The Upper Arlington Community Improvement Corporation has recommended council approve two economic incentive agreements for new businesses hoping to open in Upper Arlington.

The Upper Arlington Community Improvement Corporation has recommended council approve two economic incentive agreements for new businesses hoping to open in Upper Arlington.

CIC members heard presentations from Philip Eggers, founder and chief technical officer for CardiOx, a startup company that produces a low-invasive procedure to detect cardiac shunts, and from Edward Marszal, principal engineer for Kenexis, an industrial consulting firm focused on safety and the process for improving the petrochemical, pharmaceutical and power generation industries.

The CIC voted to recommend a 30-percent initial income tax credit to CardiOx to open at 4100 Horizons Drive. The company plans to lease 7,400 square feet of the building, bringing it to full occupancy.

CardiOx, currently located on Tuller Road in Dublin, currently has four employees and projects to have as many as 40 by 2013. Twenty-three of the employees are slated to be located in Upper Arlington and pay into the city's income tax.

The company projects a $2.3-million payroll with future growth.

"This is probably the best type of incentive the city could engage in because this is basically if you meet your growth you get rewarded," said Matt Shad, deputy city manager for economic development. "This is a credit annually based on payroll. Our impression is this is an excellent company to invest in."

The CIC also voted to recommend a forgivable loan to Kenexis to build a lift or elevator at 3366 Riverside Drive.

Kenexis, already located in Upper Arlington at 2929 Kenny Road, plans to move to Riverside because it has outgrown its current location.

The company plans to purchase the Riverside Drive building and use 90 percent of the second floor.

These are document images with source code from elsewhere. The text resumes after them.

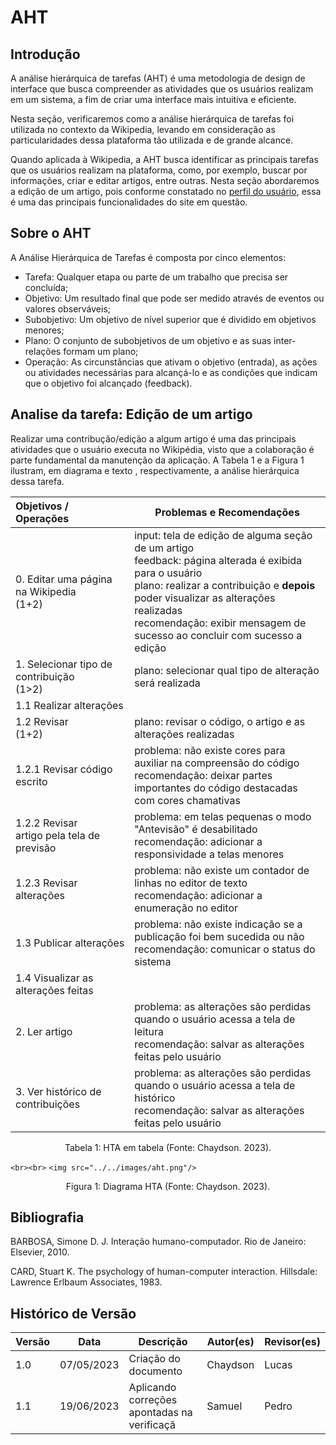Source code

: # AHT

## Introdução

A análise hierárquica de tarefas (AHT) é uma metodologia de design de interface que busca compreender as atividades que os usuários realizam em um sistema, a fim de criar uma interface mais intuitiva e eficiente.

Nesta seção, verificaremos como a análise hierárquica de tarefas foi utilizada no contexto da Wikipedia, levando em consideração as particularidades dessa plataforma tão utilizada e de grande alcance.

Quando aplicada à Wikipedia, a AHT busca identificar as principais tarefas que os usuários realizam na plataforma, como, por exemplo, buscar por informações, criar e editar artigos, entre outras. Nesta seção abordaremos a edição de um artigo, pois conforme constatado no [perfil do usuário](./perfilDeUsuario.md), essa é uma das principais funcionalidades do site em questão.

## Sobre o AHT

A Análise Hierárquica de Tarefas é composta por cinco elementos:

* Tarefa: Qualquer etapa ou parte de um trabalho que precisa ser concluída;
* Objetivo: Um resultado final que pode ser medido através de eventos ou valores observáveis;
* Subobjetivo: Um objetivo de nível superior que é dividido em objetivos menores;
* Plano: O conjunto de subobjetivos de um objetivo e as suas inter-relações formam um plano;
* Operação: As circunstâncias que ativam o objetivo (entrada), as ações ou atividades necessárias para alcançá-lo e as condições que indicam que o objetivo foi alcançado (feedback).

## Analise da tarefa: Edição de um artigo

Realizar uma contribução/edição a algum artigo é uma das principais atividades que o usuário executa no Wikipédia, visto que a colaboração é parte fundamental da manutenção da aplicação. A Tabela 1 e a Figura 1 ilustram, em diagrama e texto , respectivamente, a análise hierárquica dessa tarefa.

| Objetivos / Operações                          | Problemas e Recomendações                                                                                                                                                                                                                                                                               |
| :----------------------------------------------- | --------------------------------------------------------------------------------------------------------------------------------------------------------------------------------------------------------------------------------------------------------------------------------------------------------- |
| 0. Editar uma página na Wikipedia<br />(1+2)    | input: tela de edição de alguma seção de um artigo<br />feedback: página alterada é exibida para o usuário<br />plano: realizar a contribuição e **depois** poder visualizar as alterações realizadas<br />recomendação: exibir mensagem de sucesso ao concluir com sucesso a edição |
| 1. Selecionar tipo de contribuição<br />(1>2) | plano: selecionar qual tipo de alteração será realizada                                                                                                                                                                                                                                                |
| 1.1 Realizar alterações                        |                                                                                                                                                                                                                                                                                                           |
| 1.2 Revisar<br />(1+2)                           | plano: revisar o código, o artigo e as alterações realizadas                                                                                                                                                                                                                                           |
| 1.2.1 Revisar código escrito                    | problema: não existe cores para auxiliar na compreensão do código<br />recomendação: deixar partes importantes do código destacadas com cores chamativas                                                                                                                                            |
| 1.2.2 Revisar artigo pela tela de previsão     | problema: em telas pequenas o modo "Antevisão" é desabilitado<br />recomendação: adicionar a responsividade a telas menores                                                                                                                                                                          |
| 1.2.3 Revisar alterações                       | problema: não existe um contador de linhas no editor de texto<br />recomendação: adicionar a enumeração no editor                                                                                                                                                                                    |
| 1.3 Publicar alterações                       | problema: não existe indicação se a publicação foi bem sucedida ou não<br />recomendação: comunicar o status do sistema                                                                                                                                                                           |
| 1.4 Visualizar as alterações feitas            |                                                                                                                                                                                                                                                                                                           |
| 2. Ler artigo                                    | problema: as alterações são perdidas quando o usuário acessa a tela de leitura<br />recomendação: salvar as alterações feitas pelo usuário                                                                                                                                                       |
| 3. Ver histórico de contribuições             | problema: as alterações são perdidas quando o usuário acessa a tela de histórico<br />recomendação: salvar as alterações feitas pelo usuário                                                                                                                                                    |

<div style="text-align: center">
    <p> Tabela 1: HTA em tabela (Fonte: Chaydson. 2023).</p>
</div>

`<br><br>`
`<img src="../../images/aht.png"/>`

<div style="text-align: center">
    <p> Figura 1: Diagrama HTA (Fonte: Chaydson. 2023).</p>
</div>

## Bibliografia

BARBOSA, Simone D. J. Interação humano-computador. Rio de Janeiro: Elsevier, 2010.

CARD, Stuart K. The psychology of human-computer interaction. Hillsdale: Lawrence Erlbaum Associates, 1983.

## Histórico de Versão

| Versão | Data       | Descrição                                     | Autor(es) | Revisor(es) |
| ------- | ---------- | ----------------------------------------------- | --------- | ----------- |
| 1.0     | 07/05/2023 | Criação do documento                          | Chaydson  | Lucas       |
| 1.1     | 19/06/2023 | Aplicando correções apontadas na verificaçã | Samuel    | Pedro       |
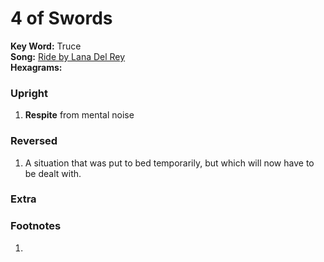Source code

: # 4 of Swords

**Key Word:** Truce  
**Song:** [Ride by Lana Del Rey](https://www.youtube.com/watch?v=Py_-3di1yx0)  
**Hexagrams:** 



### Upright

1) **Respite** from mental noise



### Reversed

1) A situation that was put to bed temporarily, but which will now have to be dealt with.



### Extra





### Footnotes

1. 



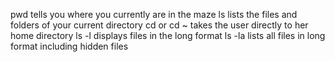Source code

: pwd tells you where you currently are in the maze
ls lists the files and folders of your current directory
cd or cd ~ takes the user directly to her home directory
ls -l displays files in the long format
ls -la lists all files in long format including hidden files
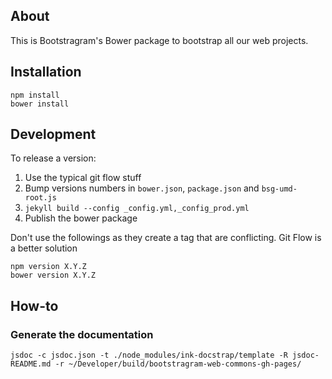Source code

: ## About

This is Bootstragram's Bower package to bootstrap all our web projects.

## Installation

    npm install
    bower install

## Development

To release a version:

1. Use the typical git flow stuff
1. Bump versions numbers in `bower.json`, `package.json` and `bsg-umd-root.js`
1. `jekyll build --config _config.yml,_config_prod.yml`
1. Publish the bower package

Don't use the followings as they create a tag that are conflicting. Git Flow is a better solution

    npm version X.Y.Z
    bower version X.Y.Z

## How-to

### Generate the documentation

    jsdoc -c jsdoc.json -t ./node_modules/ink-docstrap/template -R jsdoc-README.md -r ~/Developer/build/bootstragram-web-commons-gh-pages/
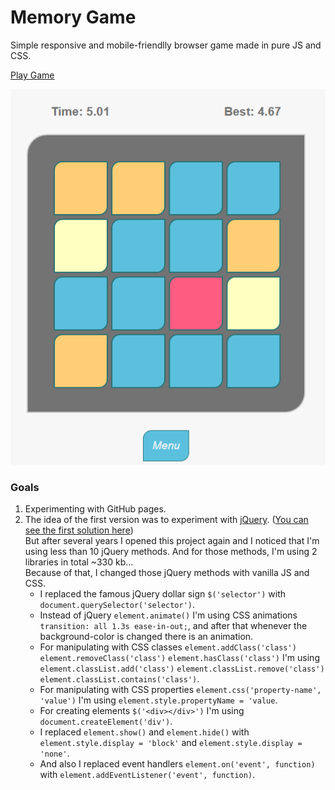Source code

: # Memory Game

Simple responsive and mobile-friendlly browser game made in pure JS and CSS. 

[Play Game](https://mtrajk.github.io/Memory-Game/)

![alt text](https://raw.githubusercontent.com/MTrajK/Memory-Game/master/img/game_screenshot.png "Memory game screenshot")

### Goals

1. Experimenting with GitHub pages.
2. The idea of the first version was to experiment with [jQuery](https://jquery.com/). ([You can see the first solution here](https://github.com/MTrajK/Memory-Game/tree/master/js/jQuery%20solution))\
    But after several years I opened this project again and I noticed that I'm using less than 10 jQuery methods. And for those methods, I'm using 2 libraries in total ~330 kb...\
    Because of that, I changed those jQuery methods with vanilla JS and CSS. 
    * I replaced the famous jQuery dollar sign `$('selector')` with `document.querySelector('selector')`.
    * Instead of jQuery `element.animate()` I'm using CSS animations `transition: all 1.3s ease-in-out;`, and after that whenever the background-color is changed there is an animation.
    * For manipulating with CSS classes `element.addClass('class')` `element.removeClass('class')` `element.hasClass('class')` I'm using `element.classList.add('class')` `element.classList.remove('class')` `element.classList.contains('class')`.
    * For manipulating with CSS properties `element.css('property-name', 'value')` I'm using `element.style.propertyName = 'value`.
    * For creating elements `$('<div></div>')` I'm using `document.createElement('div')`.
    * I replaced `element.show()` and `element.hide()` with `element.style.display = 'block'` and `element.style.display = 'none'`.
    * And also I replaced event handlers `element.on('event', function)` with `element.addEventListener('event', function)`.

According to Shad's staff report, Kenexis has 16 employees and is expected to increase that number to 26 by December 2013.

"Their potential to grow in place is good here," Shad said. "They have the capacity to be a much larger company than they are promising."

The board recommended that council approve the forgivable loan, which would cover 80 percent of the cost to install either an elevator or lift but would not exceed $50,000.

Marszal of Kenexis said he is glad his company can stay in Upper Arlington.

"Part of why we are moving is the high quality of life," he said. "If we can't give our employees as much money as they would be making down in Houston, we want to provide a (high quality of life)."

In other CIC news, the board voted to recommend that council consider giving TechColumbus $100,000 over the next two years.

"Whether we have direct assets or indirect assets, the time and the talent is as important as the dollars," Shad said of investing in TechColumbus. "It's as important for us to grow those resources in our region as it is to grow those resources in our community."

Council member and CIC member Wade Steen once again expressed concerns about the city investing in TechColumbus.

"I am just making sure that whatever we commit to, we see that return coming back to us in revenue," he said. "Can I point to something that says this is what residents get back?"

CIC chairman Chris Widing said the city would like to continue its relationship with the organization.

"We feel there are great opportunities there in the future for us to become the domicile for companies that begin their existence with the encouragement of TechColumbus," he said.

The board also voted to recommend council create two tax-increment financing (TIF) districts on Riverside Drive Riverside North and Riverside South TIFs.

"Basically, what we have here is a number of projects in development and starting to bubble along Riverside Drive," Shad said. "This is proactive TIFing. By capturing some of these development period, there are some abilities to start capturing these dollars."